## What is expected
Everything in the records except the pictures needs to be printed again exactly.

## The data
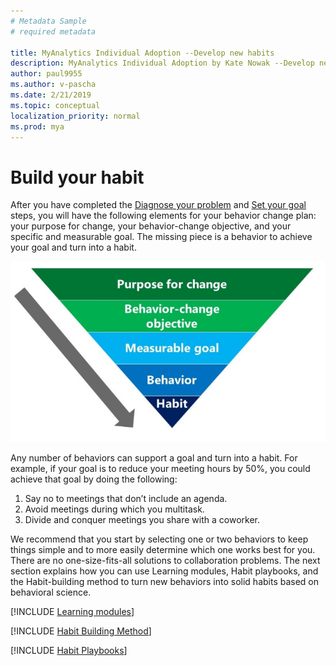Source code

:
 ```yaml
---
# Metadata Sample
# required metadata

title: MyAnalytics Individual Adoption --Develop new habits
description: MyAnalytics Individual Adoption by Kate Nowak --Develop new habits section
author: paul9955
ms.author: v-pascha
ms.date: 2/21/2019
ms.topic: conceptual
localization_priority: normal 
ms.prod: mya
---
```


# Build your habit

After you have completed the [Diagnose your problem](Indiv-adopt-diagnose.md) and [Set your goal](Indiv-adopt-set-goals.md) steps, you will have the following elements for your behavior change plan: your purpose for change, your behavior-change objective, and your specific and measurable goal. The missing piece is a behavior to achieve your goal and turn into a habit. 

<img src="../../../Images/MyA/use/Adopt-indiv-35.PNG" alt="Behavior-change steps">

Any number of behaviors can support a goal and turn into a habit. For example, if your goal is to reduce your meeting hours by 50%, you could achieve that goal by doing the following:

 1. Say no to meetings that don’t include an agenda.
 2. Avoid meetings during which you multitask.
 3. Divide and conquer meetings you share with a coworker. 

We recommend that you start by selecting one or two behaviors to keep things simple and to more easily determine which one works best for you. There are no one-size-fits-all solutions to collaboration problems. The next section explains how you can use Learning modules, Habit playbooks, and the Habit-building method to turn new behaviors into solid habits based on behavioral science.

[!INCLUDE [Learning modules](Adopt-Learning-modules.md)]

[!INCLUDE [Habit Building Method](Adopt-Habit-building-method.md)]

[!INCLUDE [Habit Playbooks](Adopt-Habit-playbooks.md)]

## Answer
Source code

:
 ```yaml
---
# Metadata Sample
# required metadata

title: MyAnalytics Individual Adoption --Develop new habits
description: MyAnalytics Individual Adoption by Kate Nowak --Develop new habits section
author: paul9955
ms.author: v-pascha
ms.date: 2/21/2019
ms.topic: conceptual
localization_priority: normal 
ms.prod: mya
---
```


# Build your habit

After you have completed the [Diagnose your problem](Indiv-adopt-diagnose.md) and [Set your goal](Indiv-adopt-set-goals.md) steps, you will have the following elements for your behavior change plan: your purpose for change, your behavior-change objective, and your specific and measurable goal. The missing piece is a behavior to achieve your goal and turn into a habit. 

<img src="../../../Images/MyA/use/Adopt-indiv-35.PNG" alt="Behavior-change steps">

Any number of behaviors can support a goal and turn into a habit. For example, if your goal is to reduce your meeting hours by 50%, you could achieve that goal by doing the following:

 1. Say no to meetings that don’t include an agenda.
 2. Avoid meetings during which you multitask.
 3. Divide and conquer meetings you share with a coworker. 

We recommend that you start by selecting one or two behaviors to keep things simple and to more easily determine which one works best for you. There are no one-size-fits-all solutions to collaboration problems. The next section explains how you can use Learning modules, Habit playbooks, and the Habit-building method to turn new behaviors into solid habits based on behavioral science.

[!INCLUDE [Learning modules](Adopt-Learning-modules.md)]

[!INCLUDE [Habit Building Method](Adopt-Habit-building-method.md)]

[!INCLUDE [Habit Playbooks](Adopt-Habit-playbooks.md)]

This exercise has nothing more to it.